[Stored dataset items]
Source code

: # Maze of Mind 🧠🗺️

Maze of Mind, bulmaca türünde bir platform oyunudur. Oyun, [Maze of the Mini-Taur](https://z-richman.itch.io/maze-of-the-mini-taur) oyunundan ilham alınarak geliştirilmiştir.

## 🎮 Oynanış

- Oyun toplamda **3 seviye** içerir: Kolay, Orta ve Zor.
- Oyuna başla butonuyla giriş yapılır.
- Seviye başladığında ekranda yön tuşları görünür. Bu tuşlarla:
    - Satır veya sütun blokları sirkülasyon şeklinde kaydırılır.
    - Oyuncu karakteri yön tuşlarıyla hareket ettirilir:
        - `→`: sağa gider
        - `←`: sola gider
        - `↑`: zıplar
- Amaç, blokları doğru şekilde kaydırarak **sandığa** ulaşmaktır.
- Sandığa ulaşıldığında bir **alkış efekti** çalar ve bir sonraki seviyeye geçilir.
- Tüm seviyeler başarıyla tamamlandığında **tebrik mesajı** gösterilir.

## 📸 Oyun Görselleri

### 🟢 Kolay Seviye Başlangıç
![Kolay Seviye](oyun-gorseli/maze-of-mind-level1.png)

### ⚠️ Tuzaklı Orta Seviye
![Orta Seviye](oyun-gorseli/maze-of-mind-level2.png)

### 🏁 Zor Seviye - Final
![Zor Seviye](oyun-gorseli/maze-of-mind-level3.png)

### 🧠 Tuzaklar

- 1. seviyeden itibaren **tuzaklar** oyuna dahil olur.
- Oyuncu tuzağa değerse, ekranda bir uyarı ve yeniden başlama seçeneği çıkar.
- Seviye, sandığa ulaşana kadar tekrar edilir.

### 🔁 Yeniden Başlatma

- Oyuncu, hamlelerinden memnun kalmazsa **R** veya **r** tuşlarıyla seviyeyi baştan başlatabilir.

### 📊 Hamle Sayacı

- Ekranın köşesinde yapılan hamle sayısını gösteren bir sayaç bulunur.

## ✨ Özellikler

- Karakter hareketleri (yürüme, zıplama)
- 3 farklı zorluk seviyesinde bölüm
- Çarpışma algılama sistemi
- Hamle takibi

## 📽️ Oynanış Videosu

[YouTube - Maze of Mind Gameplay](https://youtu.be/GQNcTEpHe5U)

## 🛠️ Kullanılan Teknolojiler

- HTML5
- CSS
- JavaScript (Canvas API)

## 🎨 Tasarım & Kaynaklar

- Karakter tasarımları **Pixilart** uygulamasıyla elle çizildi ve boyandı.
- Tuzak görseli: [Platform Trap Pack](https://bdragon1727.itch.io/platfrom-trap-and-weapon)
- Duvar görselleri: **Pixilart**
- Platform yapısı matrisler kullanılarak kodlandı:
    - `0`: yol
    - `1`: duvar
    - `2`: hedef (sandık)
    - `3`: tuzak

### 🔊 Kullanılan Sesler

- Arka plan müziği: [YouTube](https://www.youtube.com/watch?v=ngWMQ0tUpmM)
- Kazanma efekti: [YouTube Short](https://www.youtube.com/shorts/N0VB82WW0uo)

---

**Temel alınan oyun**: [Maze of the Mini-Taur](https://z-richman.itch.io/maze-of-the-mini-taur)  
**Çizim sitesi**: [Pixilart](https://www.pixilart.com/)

**Work instructions**
Find every line of the data that includes the string "Oyuncu". Copy each of those lines.

**Finished task**
    - Oyuncu karakteri yön tuşlarıyla hareket ettirilir:
- Oyuncu tuzağa değerse, ekranda bir uyarı ve yeniden başlama seçeneği çıkar.
- Oyuncu, hamlelerinden memnun kalmazsa **R** veya **r** tuşlarıyla seviyeyi baştan başlatabilir.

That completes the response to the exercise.